Lamont R F, Taylor-Robinson D, Newman M, Wigglesworth J, Elder M G
Br J Obstet Gynaecol. 1986 Aug;93(8):804-10. doi: 10.1111/j.1471-0528.1986.tb07987.x.
The association between infection and preterm labour was studied in 72 women in spontaneous preterm labour between 26 and 34 weeks gestation and in 26 control subjects having an elective caesarean section at the same gestational age. The genital microbial flora of each group was studied comprehensively and included mycoplasmas, chlamydiae, ureaplasmas and anaerobes. Subsequent neonatal infection and chorioamnionitis was also studied. Abnormal bacterial colonization, the presence of ureaplasmas, heavy growth of mycoplasmas and chorioamnionitis were all found significantly more often in the study group. This supports the premise that a significant proportion of idiopathic preterm labour is associated with infection and this may permit better prediction and prevention of preterm birth. The continued use of tocolytics should depend upon the identification of the presence or absence of infection. Infection appeared to be the result rather than the cause of ruptured membranes. A recommendation with respect to the classification of abnormal or normal bacterial colonization between 26 and 34 weeks is suggested on the basis of strict criteria.
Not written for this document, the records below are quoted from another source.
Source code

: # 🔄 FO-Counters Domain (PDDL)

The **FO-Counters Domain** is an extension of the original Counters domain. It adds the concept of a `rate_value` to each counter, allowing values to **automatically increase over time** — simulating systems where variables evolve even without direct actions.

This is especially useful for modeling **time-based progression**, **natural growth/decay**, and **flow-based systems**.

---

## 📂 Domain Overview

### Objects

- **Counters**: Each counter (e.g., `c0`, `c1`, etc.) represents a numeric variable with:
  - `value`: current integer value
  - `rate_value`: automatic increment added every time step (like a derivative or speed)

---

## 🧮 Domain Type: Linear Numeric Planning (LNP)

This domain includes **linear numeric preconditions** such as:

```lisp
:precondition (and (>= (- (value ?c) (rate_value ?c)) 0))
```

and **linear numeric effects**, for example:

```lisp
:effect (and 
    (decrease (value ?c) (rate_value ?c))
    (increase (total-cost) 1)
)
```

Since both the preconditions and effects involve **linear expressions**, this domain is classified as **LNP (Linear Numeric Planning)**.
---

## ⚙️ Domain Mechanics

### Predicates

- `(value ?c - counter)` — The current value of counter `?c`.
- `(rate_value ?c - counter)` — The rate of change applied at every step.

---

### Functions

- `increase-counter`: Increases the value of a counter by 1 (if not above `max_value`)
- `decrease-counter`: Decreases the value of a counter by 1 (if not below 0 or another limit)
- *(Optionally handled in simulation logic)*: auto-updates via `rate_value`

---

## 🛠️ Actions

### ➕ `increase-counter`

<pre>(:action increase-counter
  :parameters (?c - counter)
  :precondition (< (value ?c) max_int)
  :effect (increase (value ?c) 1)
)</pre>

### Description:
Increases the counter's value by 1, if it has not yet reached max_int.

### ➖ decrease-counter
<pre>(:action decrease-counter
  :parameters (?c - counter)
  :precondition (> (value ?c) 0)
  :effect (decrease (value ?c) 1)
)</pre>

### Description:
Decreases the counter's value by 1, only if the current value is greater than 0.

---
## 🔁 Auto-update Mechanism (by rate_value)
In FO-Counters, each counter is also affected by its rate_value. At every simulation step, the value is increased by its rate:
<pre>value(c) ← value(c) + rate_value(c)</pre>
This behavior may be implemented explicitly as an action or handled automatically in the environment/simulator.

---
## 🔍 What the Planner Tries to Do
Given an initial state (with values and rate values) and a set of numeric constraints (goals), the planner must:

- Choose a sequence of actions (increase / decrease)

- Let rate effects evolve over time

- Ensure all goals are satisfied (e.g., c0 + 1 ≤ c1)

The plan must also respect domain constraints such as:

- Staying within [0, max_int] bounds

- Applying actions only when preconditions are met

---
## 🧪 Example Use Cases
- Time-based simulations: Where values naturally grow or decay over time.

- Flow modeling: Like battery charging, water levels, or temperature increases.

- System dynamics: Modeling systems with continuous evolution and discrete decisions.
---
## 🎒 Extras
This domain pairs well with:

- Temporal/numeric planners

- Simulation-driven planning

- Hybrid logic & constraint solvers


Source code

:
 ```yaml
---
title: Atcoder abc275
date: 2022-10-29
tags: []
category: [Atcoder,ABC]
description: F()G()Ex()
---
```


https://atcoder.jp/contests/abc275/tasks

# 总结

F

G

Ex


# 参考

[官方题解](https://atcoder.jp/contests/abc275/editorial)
对72例妊娠26至34周自然早产的妇女以及26例在相同孕周进行择期剖宫产的对照对象进行了感染与早产之间关联的研究。对每组的生殖微生物群进行了全面研究,包括支原体、衣原体、脲原体和厌氧菌。还研究了随后的新生儿感染和绒毛膜羊膜炎。研究组中异常细菌定植、脲原体的存在、支原体大量生长和绒毛膜羊膜炎的发生率均明显更高。这支持了以下前提,即相当一部分特发性早产与感染有关,这可能有助于更好地预测和预防早产。宫缩抑制剂的持续使用应取决于是否存在感染。感染似乎是胎膜破裂的结果而非原因。基于严格标准,对妊娠26至34周之间异常或正常细菌定植的分类提出了建议。